The generated code of an static for has the following structure:

__kmpc_for_static_init_4(...);
for (i = ...; i <= ...; i++) {
    // User code ...
}
__kmpc_for_static_fini(...);

As this code is generated by the compiler we cannot easily add the begin/end pair of events to mark the Work-distribution: Static for chunk state.

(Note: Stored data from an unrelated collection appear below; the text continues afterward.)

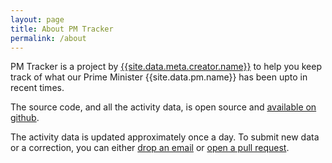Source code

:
 ```yaml
---
layout: page
title: About PM Tracker
permalink: /about
---
```


PM Tracker is a project by [{{site.data.meta.creator.name}}]({{site.data.meta.creator.url}}) to help you keep track of what our Prime Minister {{site.data.pm.name}} has been upto in recent times.

The source code, and all the activity data, is open source and [available on github](https://github.com/{{site.data.meta.github}}).

The activity data is updated approximately once a day. To submit new data or a correction, you can either [drop an email](mailto:{{site.data.meta.creator.email}}) or [open a pull request](https://github.com/{{site.data.meta.github}}).
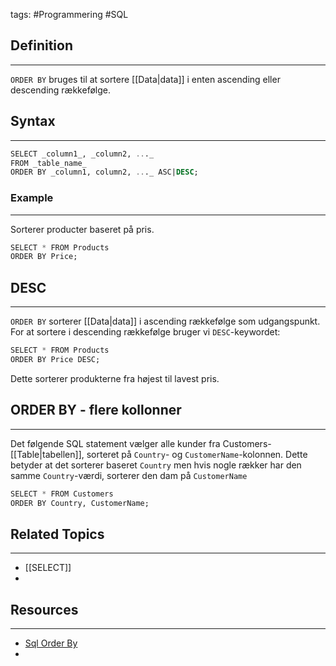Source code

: tags: #Programmering #SQL

## Definition 
---
`ORDER BY` bruges til at sortere [[Data|data]] i enten ascending eller descending rækkefølge.
## Syntax
---
```SQL
SELECT _column1_, _column2, ..._  
FROM _table_name_  
ORDER BY _column1, column2, ..._ ASC|DESC;
```
### Example
---
Sorterer producter baseret på pris.
```SQL
SELECT * FROM Products  
ORDER BY Price;
```


## DESC
---
`ORDER BY` sorterer [[Data|data]] i ascending rækkefølge som udgangspunkt.
For at sortere i descending rækkefølge bruger vi `DESC`-keywordet:

```SQL
SELECT * FROM Products  
ORDER BY Price DESC;
```

Dette sorterer produkterne fra højest til lavest pris.


## ORDER BY - flere kollonner
---
Det følgende SQL statement vælger alle kunder fra Customers-[[Table|tabellen]], sorteret på `Country`- og `CustomerName`-kolonnen. 
Dette betyder at det sorterer baseret `Country` men hvis nogle rækker har den samme `Country`-værdi, sorterer den dam på `CustomerName`

```SQL
SELECT * FROM Customers  
ORDER BY Country, CustomerName;
```
## Related Topics
---
- [[SELECT]]
- 

## Resources
---
- [Sql Order By](https://www.w3schools.com/sql/sql_orderby.asp)
-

We assume that by placing the "begin processing a chunk" event at the end of __kmpc_for_static_init_4() and the "end processing the chunk" event at the beginning of __kmpc_for_static_fini() is equivalent to adding the events surrounding the for loop.

Task if0

The generated code of an if0 task has the following structure:

... = __kmpc_omp_task_alloc(...);
__kmpc_omp_taskwait_deps_51(...); // If task has dependencies
__kmpc_omp_task_begin_if0(...);
// Call to the user code
omp_task_entry_(...);
__kmpc_omp_task_complete_if0(...);

Instead of injecting the begin and end events in the user code, we approximate it by placing the "begin if0 task" event at the end of the __kmpc_omp_task_begin_if0 function and the "end if0 task" event at the beginning of __kmpc_omp_task_complete_if0. This state will be shown as Task: Running task if0.